I am trying to understand the concepts of coverage and packaging of the collection of functions in a metric space. Thanks in advance for any contribution.

Leave $ mathcal H $ be a collection of functions $ mathcal X rightarrow (0, M) $, in a metric space $ mathcal X = ( mathcal X, d) $. by $ h in mathcal H $ and $ lambda ge 0 $, define $ h_ lambda: mathcal X rightarrow mathbb R $ by $ h_ lambda (x): = sup_ {x & # 39; in mathcal X} h (x & # 39;) – lambda d (x & # 39 ;, x) $. Leave $ L> 0 $ and define the collection derived from functions $ mathcal H_L: = {h _ { lambda} mid h in mathcal H, ; lambda in (0, L) } $. I am interested in complexity measures. For example, I would like to estimate the coverage number of $ mathcal H_L $that is to say

$$

mathcal N_p ( mathcal H_L, varepsilon, n): = sup_ {x_1, ldots, x_n in mathcal X ^ n} mathcal N_ {n, p} ( mathcal H_L (x_1, ldots, x_n), varepsilon),

$$

where $ mathcal H_L (x_1, ldots, x_n): = {(h_ lambda (x_1), ldots, h_ lambda (x_n) mid h in mathcal H } subseteq mathbb R ^ n $ and $ mathcal N_ {n, p} (A, varepsilon) $ is the minimum number of radio balls $ varepsilon $ need to cover a subset $ A $ of metric space $ ( mathbb R ^ n, ell_p) $.

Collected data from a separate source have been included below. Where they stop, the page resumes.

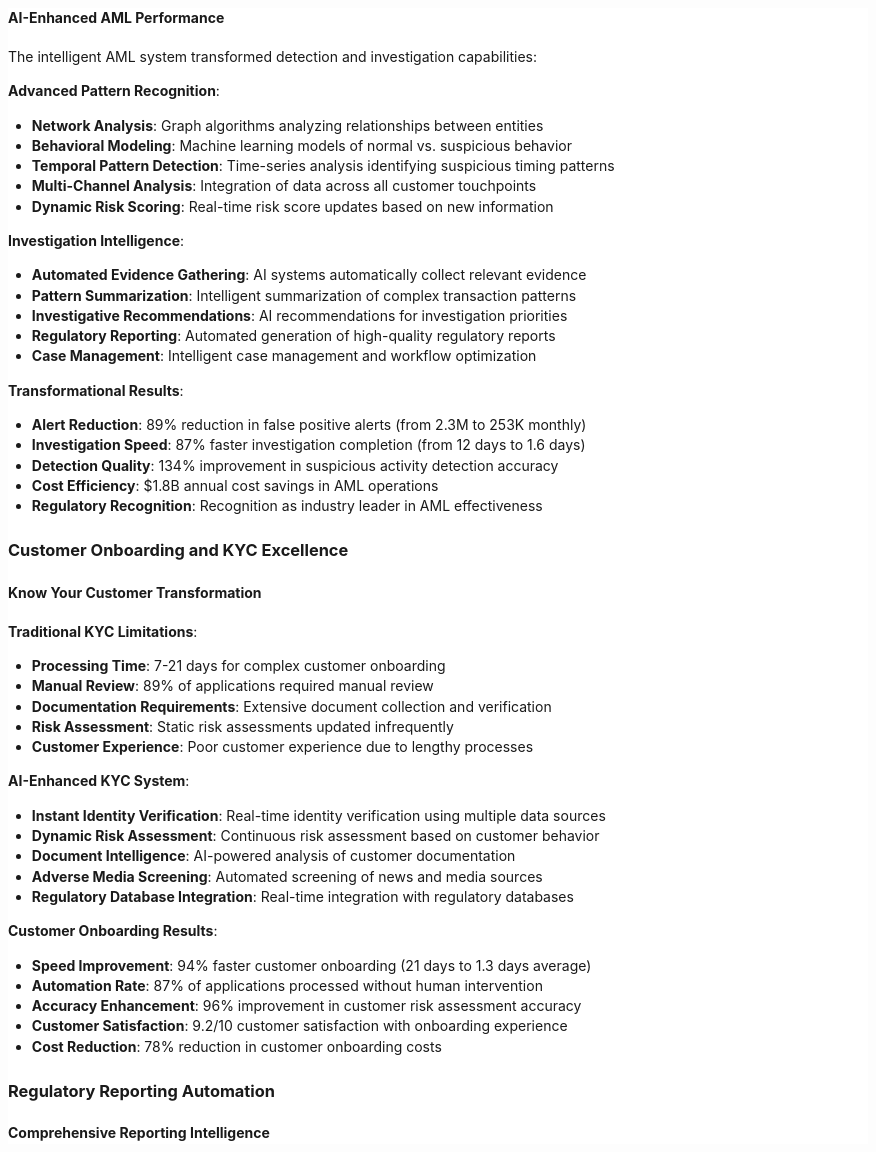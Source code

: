 #### AI-Enhanced AML Performance
The intelligent AML system transformed detection and investigation capabilities:

**Advanced Pattern Recognition**:
- **Network Analysis**: Graph algorithms analyzing relationships between entities
- **Behavioral Modeling**: Machine learning models of normal vs. suspicious behavior
- **Temporal Pattern Detection**: Time-series analysis identifying suspicious timing patterns
- **Multi-Channel Analysis**: Integration of data across all customer touchpoints
- **Dynamic Risk Scoring**: Real-time risk score updates based on new information

**Investigation Intelligence**:
- **Automated Evidence Gathering**: AI systems automatically collect relevant evidence
- **Pattern Summarization**: Intelligent summarization of complex transaction patterns
- **Investigative Recommendations**: AI recommendations for investigation priorities
- **Regulatory Reporting**: Automated generation of high-quality regulatory reports
- **Case Management**: Intelligent case management and workflow optimization

**Transformational Results**:
- **Alert Reduction**: 89% reduction in false positive alerts (from 2.3M to 253K monthly)
- **Investigation Speed**: 87% faster investigation completion (from 12 days to 1.6 days)
- **Detection Quality**: 134% improvement in suspicious activity detection accuracy
- **Cost Efficiency**: $1.8B annual cost savings in AML operations
- **Regulatory Recognition**: Recognition as industry leader in AML effectiveness

### Customer Onboarding and KYC Excellence

#### Know Your Customer Transformation

**Traditional KYC Limitations**:
- **Processing Time**: 7-21 days for complex customer onboarding
- **Manual Review**: 89% of applications required manual review
- **Documentation Requirements**: Extensive document collection and verification
- **Risk Assessment**: Static risk assessments updated infrequently
- **Customer Experience**: Poor customer experience due to lengthy processes

**AI-Enhanced KYC System**:
- **Instant Identity Verification**: Real-time identity verification using multiple data sources
- **Dynamic Risk Assessment**: Continuous risk assessment based on customer behavior
- **Document Intelligence**: AI-powered analysis of customer documentation
- **Adverse Media Screening**: Automated screening of news and media sources
- **Regulatory Database Integration**: Real-time integration with regulatory databases

**Customer Onboarding Results**:
- **Speed Improvement**: 94% faster customer onboarding (21 days to 1.3 days average)
- **Automation Rate**: 87% of applications processed without human intervention
- **Accuracy Enhancement**: 96% improvement in customer risk assessment accuracy
- **Customer Satisfaction**: 9.2/10 customer satisfaction with onboarding experience
- **Cost Reduction**: 78% reduction in customer onboarding costs

### Regulatory Reporting Automation

#### Comprehensive Reporting Intelligence
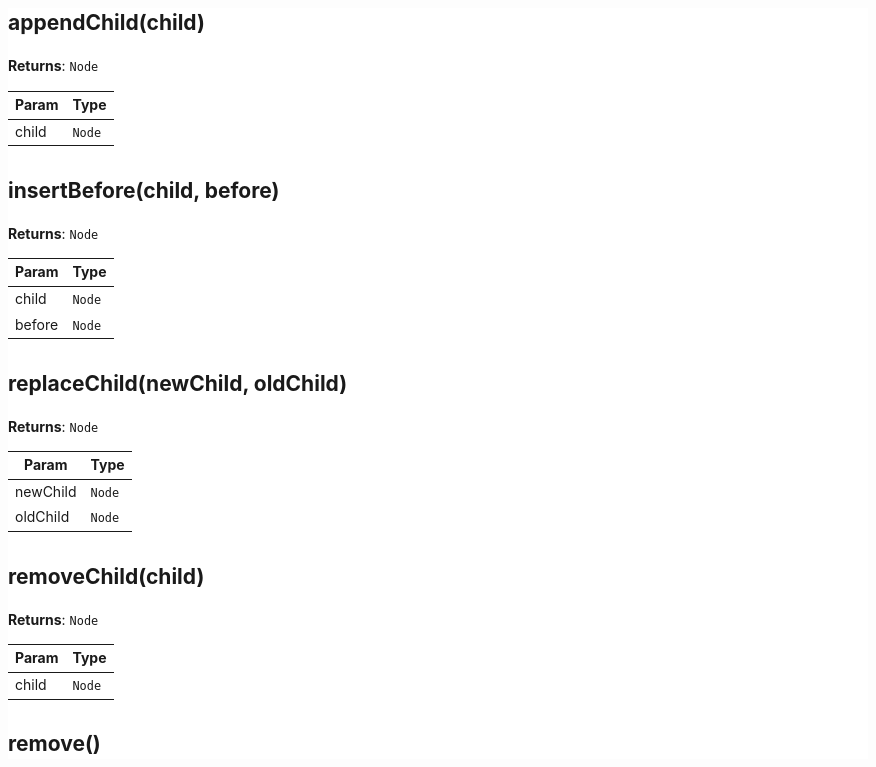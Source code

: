 

<a name="node-appendchild" id="node-appendchild"></a>

## appendChild(child)
**Returns**: `Node`  

| Param | Type |
| --- | --- |
| child | `Node` | 



<a name="node-insertbefore" id="node-insertbefore"></a>

## insertBefore(child, before)
**Returns**: `Node`  

| Param | Type |
| --- | --- |
| child | `Node` | 
| before | `Node` | 



<a name="node-replacechild" id="node-replacechild"></a>

## replaceChild(newChild, oldChild)
**Returns**: `Node`  

| Param | Type |
| --- | --- |
| newChild | `Node` | 
| oldChild | `Node` | 



<a name="node-removechild" id="node-removechild"></a>

## removeChild(child)
**Returns**: `Node`  

| Param | Type |
| --- | --- |
| child | `Node` | 



<a name="node-remove" id="node-remove"></a>

## remove()

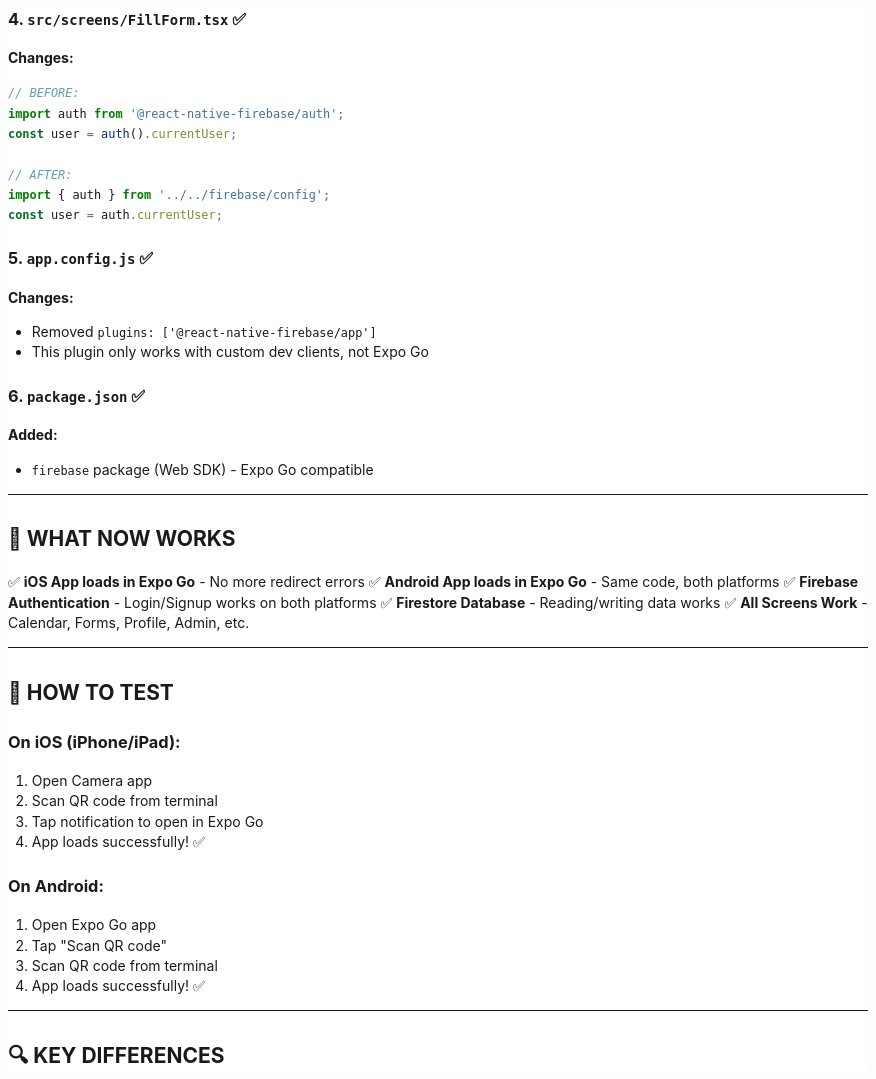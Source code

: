 ### 4. **`src/screens/FillForm.tsx`** ✅
**Changes:**
```typescript
// BEFORE:
import auth from '@react-native-firebase/auth';
const user = auth().currentUser;

// AFTER:
import { auth } from '../../firebase/config';
const user = auth.currentUser;
```

### 5. **`app.config.js`** ✅
**Changes:**
- Removed `plugins: ['@react-native-firebase/app']`
- This plugin only works with custom dev clients, not Expo Go

### 6. **`package.json`** ✅
**Added:**
- `firebase` package (Web SDK) - Expo Go compatible

---

## 🎯 **WHAT NOW WORKS**

✅ **iOS App loads in Expo Go** - No more redirect errors
✅ **Android App loads in Expo Go** - Same code, both platforms
✅ **Firebase Authentication** - Login/Signup works on both platforms
✅ **Firestore Database** - Reading/writing data works
✅ **All Screens Work** - Calendar, Forms, Profile, Admin, etc.

---

## 📱 **HOW TO TEST**

### **On iOS (iPhone/iPad):**
1. Open Camera app
2. Scan QR code from terminal
3. Tap notification to open in Expo Go
4. App loads successfully! ✅

### **On Android:**
1. Open Expo Go app
2. Tap "Scan QR code"
3. Scan QR code from terminal
4. App loads successfully! ✅

---

## 🔍 **KEY DIFFERENCES**
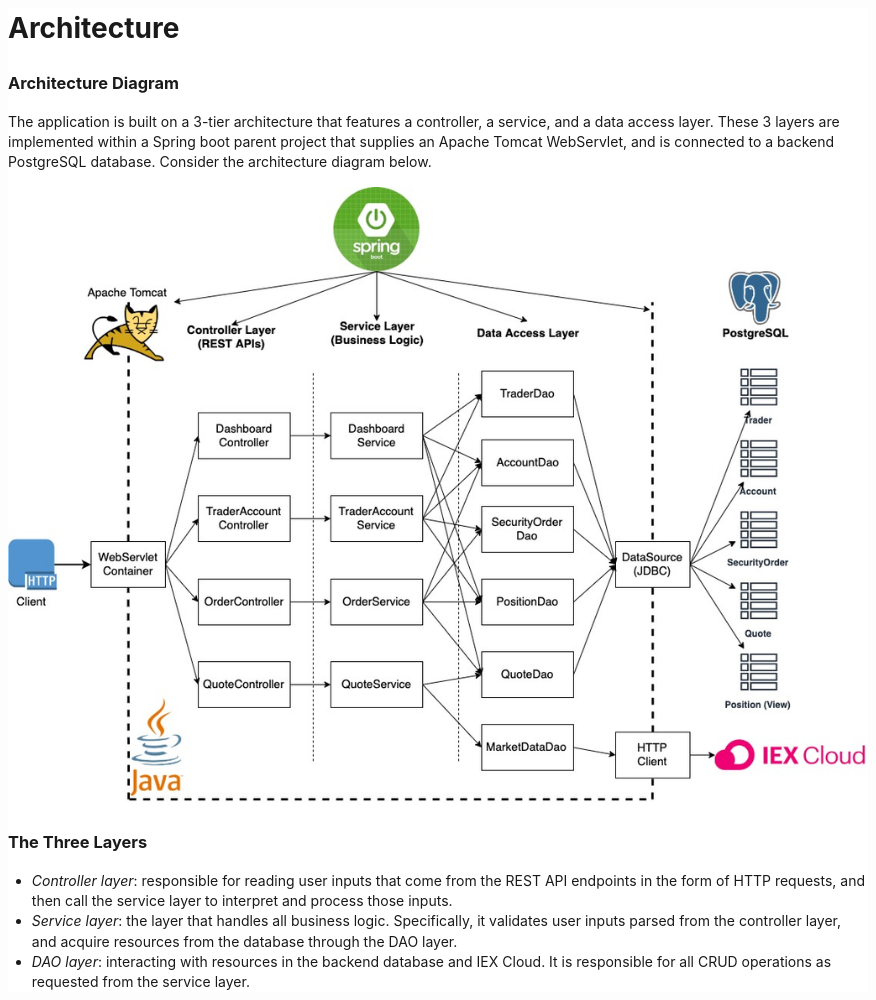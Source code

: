# Architecture

### Architecture Diagram

The application is built on a 3-tier architecture that features a controller, a service, and a data access layer.
These 3 layers are implemented within a Spring boot parent project that supplies an Apache Tomcat WebServlet, and is connected
to a backend PostgreSQL database. Consider the architecture diagram below.

![Spring Boot App Architecture](assets/trading_app_arch.jpg)


### The Three Layers
  - *Controller layer*: responsible for reading user inputs that come from the REST API endpoints in the form of HTTP requests, and then call the service layer to interpret and process those inputs.
  - *Service layer*: the layer that handles all business logic. Specifically, it validates user inputs parsed from the controller layer, and acquire resources from the database through the DAO layer.
  - *DAO layer*: interacting with resources in the backend database and IEX Cloud. It is responsible for all CRUD operations as requested from the service layer.
  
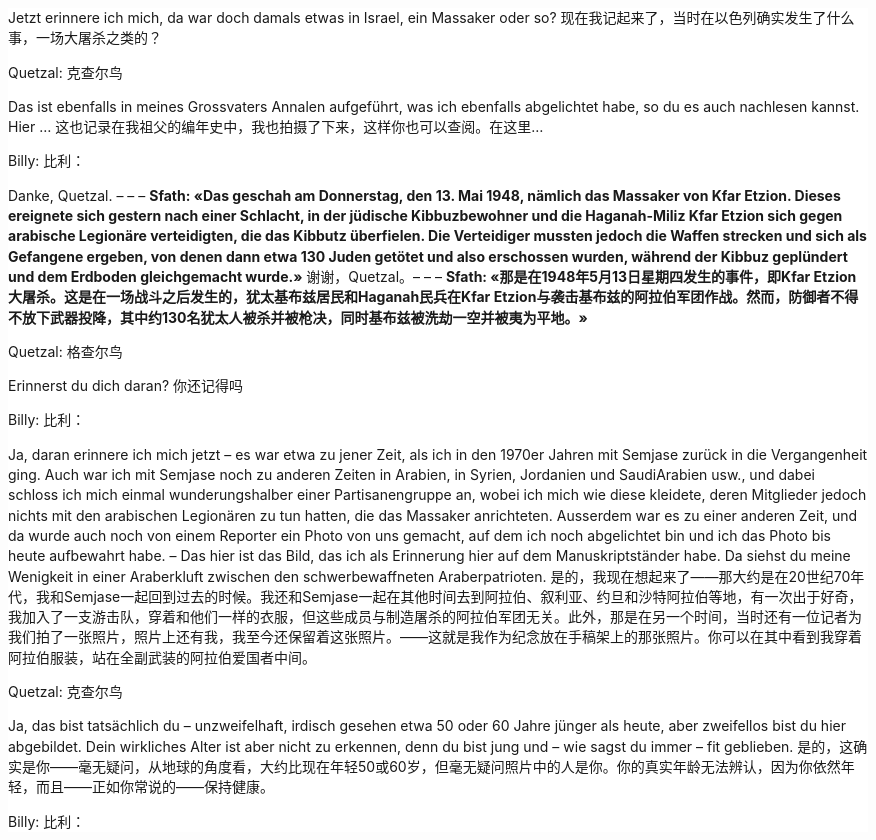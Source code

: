 Jetzt erinnere ich mich, da war doch damals etwas in Israel, ein Massaker oder so?
现在我记起来了，当时在以色列确实发生了什么事，一场大屠杀之类的？

Quetzal:
克查尔鸟

Das ist ebenfalls in meines Grossvaters Annalen aufgeführt, was ich ebenfalls abgelichtet habe, so du es auch nachlesen kannst. Hier …
这也记录在我祖父的编年史中，我也拍摄了下来，这样你也可以查阅。在这里…

Billy:
比利：

Danke, Quetzal. – – – **Sfath: «Das geschah am Donnerstag, den 13. Mai 1948, nämlich das Massaker von Kfar Etzion. Dieses ereignete sich gestern nach einer Schlacht, in der jüdische Kibbuzbewohner und die Haganah-Miliz Kfar Etzion sich gegen arabische Legionäre verteidigten, die das Kibbutz überfielen. Die Verteidiger mussten jedoch die Waffen strecken und sich als Gefangene ergeben, von denen dann etwa 130 Juden getötet und also erschossen wurden, während der Kibbuz geplündert und dem Erdboden gleichgemacht wurde.»**
谢谢，Quetzal。– – – **Sfath: «那是在1948年5月13日星期四发生的事件，即Kfar Etzion大屠杀。这是在一场战斗之后发生的，犹太基布兹居民和Haganah民兵在Kfar Etzion与袭击基布兹的阿拉伯军团作战。然而，防御者不得不放下武器投降，其中约130名犹太人被杀并被枪决，同时基布兹被洗劫一空并被夷为平地。»**

Quetzal:
格查尔鸟

Erinnerst du dich daran?
你还记得吗

Billy:
比利：

Ja, daran erinnere ich mich jetzt – es war etwa zu jener Zeit, als ich in den 1970er Jahren mit Semjase zurück in die Vergangenheit ging. Auch war ich mit Semjase noch zu anderen Zeiten in Arabien, in Syrien, Jordanien und SaudiArabien usw., und dabei schloss ich mich einmal wunderungshalber einer Partisanengruppe an, wobei ich mich wie diese kleidete, deren Mitglieder jedoch nichts mit den arabischen Legionären zu tun hatten, die das Massaker anrichteten. Ausserdem war es zu einer anderen Zeit, und da wurde auch noch von einem Reporter ein Photo von uns gemacht, auf dem ich noch abgelichtet bin und ich das Photo bis heute aufbewahrt habe. – Das hier ist das Bild, das ich als Erinnerung hier auf dem Manuskriptständer habe. Da siehst du meine Wenigkeit in einer Araberkluft zwischen den schwerbewaffneten Araberpatrioten.
是的，我现在想起来了——那大约是在20世纪70年代，我和Semjase一起回到过去的时候。我还和Semjase一起在其他时间去到阿拉伯、叙利亚、约旦和沙特阿拉伯等地，有一次出于好奇，我加入了一支游击队，穿着和他们一样的衣服，但这些成员与制造屠杀的阿拉伯军团无关。此外，那是在另一个时间，当时还有一位记者为我们拍了一张照片，照片上还有我，我至今还保留着这张照片。——这就是我作为纪念放在手稿架上的那张照片。你可以在其中看到我穿着阿拉伯服装，站在全副武装的阿拉伯爱国者中间。

Quetzal:
克查尔鸟

Ja, das bist tatsächlich du – unzweifelhaft, irdisch gesehen etwa 50 oder 60 Jahre jünger als heute, aber zweifellos bist du hier abgebildet. Dein wirkliches Alter ist aber nicht zu erkennen, denn du bist jung und – wie sagst du immer – fit geblieben.
是的，这确实是你——毫无疑问，从地球的角度看，大约比现在年轻50或60岁，但毫无疑问照片中的人是你。你的真实年龄无法辨认，因为你依然年轻，而且——正如你常说的——保持健康。

Billy:
比利：
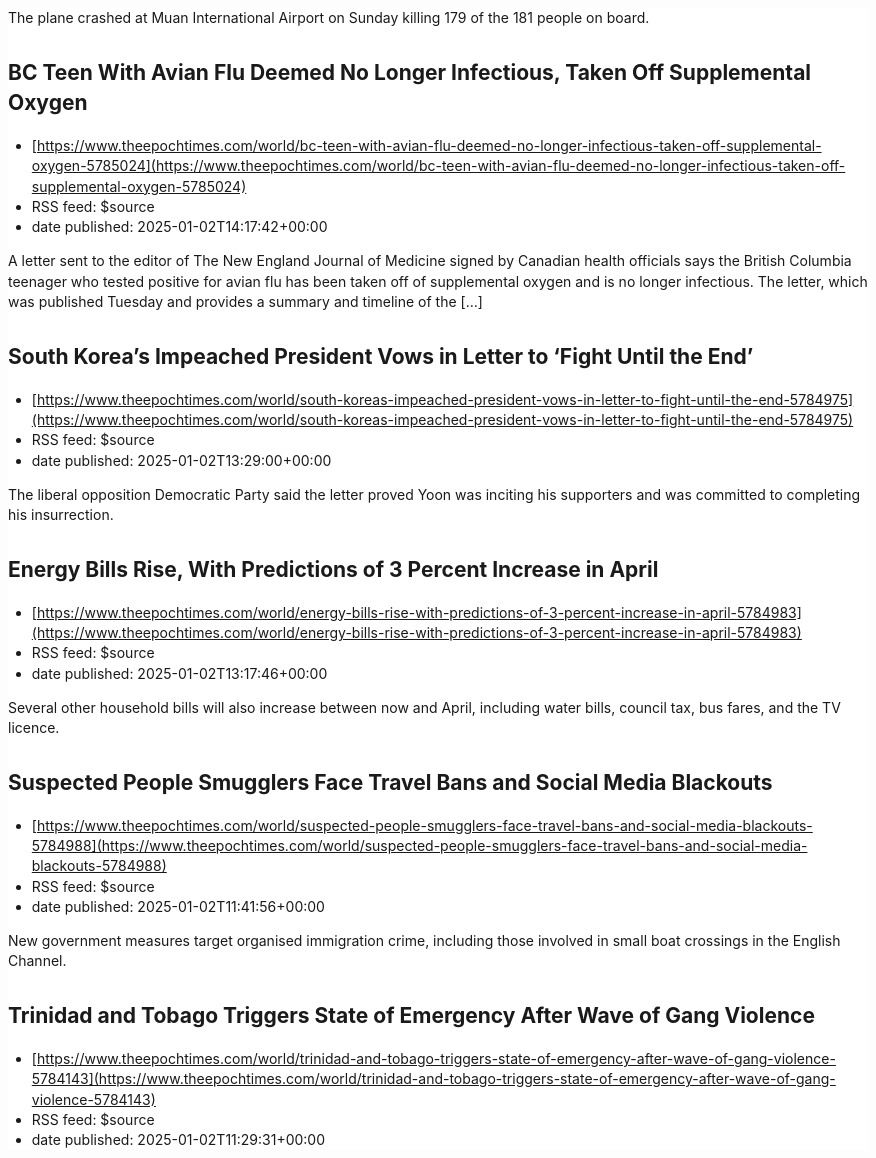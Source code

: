 The plane crashed at Muan International Airport on Sunday killing 179 of the 181 people on board.

## BC Teen With Avian Flu Deemed No Longer Infectious, Taken Off Supplemental Oxygen
 - [https://www.theepochtimes.com/world/bc-teen-with-avian-flu-deemed-no-longer-infectious-taken-off-supplemental-oxygen-5785024](https://www.theepochtimes.com/world/bc-teen-with-avian-flu-deemed-no-longer-infectious-taken-off-supplemental-oxygen-5785024)
 - RSS feed: $source
 - date published: 2025-01-02T14:17:42+00:00

A letter sent to the editor of The New England Journal of Medicine signed by Canadian health officials says the British Columbia teenager who tested positive for avian flu has been taken off of supplemental oxygen and is no longer infectious. The letter, which was published Tuesday and provides a summary and timeline of the [&#8230;]

## South Korea’s Impeached President Vows in Letter to ‘Fight Until the End’
 - [https://www.theepochtimes.com/world/south-koreas-impeached-president-vows-in-letter-to-fight-until-the-end-5784975](https://www.theepochtimes.com/world/south-koreas-impeached-president-vows-in-letter-to-fight-until-the-end-5784975)
 - RSS feed: $source
 - date published: 2025-01-02T13:29:00+00:00

The liberal opposition Democratic Party said the letter proved Yoon was inciting his supporters and was committed to completing his insurrection.

## Energy Bills Rise, With Predictions of 3 Percent Increase in April
 - [https://www.theepochtimes.com/world/energy-bills-rise-with-predictions-of-3-percent-increase-in-april-5784983](https://www.theepochtimes.com/world/energy-bills-rise-with-predictions-of-3-percent-increase-in-april-5784983)
 - RSS feed: $source
 - date published: 2025-01-02T13:17:46+00:00

Several other household bills will also increase between now and April, including water bills, council tax, bus fares, and the TV licence.

## Suspected People Smugglers Face Travel Bans and Social Media Blackouts
 - [https://www.theepochtimes.com/world/suspected-people-smugglers-face-travel-bans-and-social-media-blackouts-5784988](https://www.theepochtimes.com/world/suspected-people-smugglers-face-travel-bans-and-social-media-blackouts-5784988)
 - RSS feed: $source
 - date published: 2025-01-02T11:41:56+00:00

New government measures target organised immigration crime, including those involved in small boat crossings in the English Channel.

## Trinidad and Tobago Triggers State of Emergency After Wave of Gang Violence
 - [https://www.theepochtimes.com/world/trinidad-and-tobago-triggers-state-of-emergency-after-wave-of-gang-violence-5784143](https://www.theepochtimes.com/world/trinidad-and-tobago-triggers-state-of-emergency-after-wave-of-gang-violence-5784143)
 - RSS feed: $source
 - date published: 2025-01-02T11:29:31+00:00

Now, it's easy to see that, every $ h _ { lambda} in mathcal H_ lambda $ is $ lambda $-Lipschitz, because

$$

begin {split}

| h _ { lambda} (x) -h _ { lambda} (x_0) | &: = | sup_ {x & # 39;} h (x & # 39;) – lambda d (x & # 39 ;, x) – sup_ {x & # 39;} h (x & # 39;) – lambda d (x & # 39 ;, x_0) | \

& le sup_ {x & # 39;} | h (x & # 39;) – lambda d (x & # 39 ;, x) – (h (x & # 39;) – lambda d (x & # 39 ;, x_0)) | \

& = lambda sup_ {x & # 39;} | d (x & # 39 ;, x) -d (x & # 39 ;, x_0) | le lambda d (x, x_0)

end {split}

$$

A) Yes $ mathcal H_L subseteq text {BLip} _ {M, L} ( mathcal X rightarrow mathbb R) $, where

$$

text {Lip} _ {M, L} ( mathcal X rightarrow mathbb R): = {h: mathcal X rightarrow (0, M) mid f text {is} L text {- Lipschitz continued} }.

$$

It follows then (for example) that

$$

mathcal N_ infty ( mathcal H_L, varepsilon, n) le mathcal N_ infty ( text {BLip} _ {M, L} ( mathcal X rightarrow mathbb R), varepsilon, n) le mathcal N_ {n, p} ((0, M), varepsilon / L) = (LM / varepsilon) ^ n.

$$

- Is my previous reasoning correct?
- I am intrigued by the fact that the previous limit is independent of the complexity of $ mathcal H $ or the "dimension" of $ mathcal X $. I'm missing something.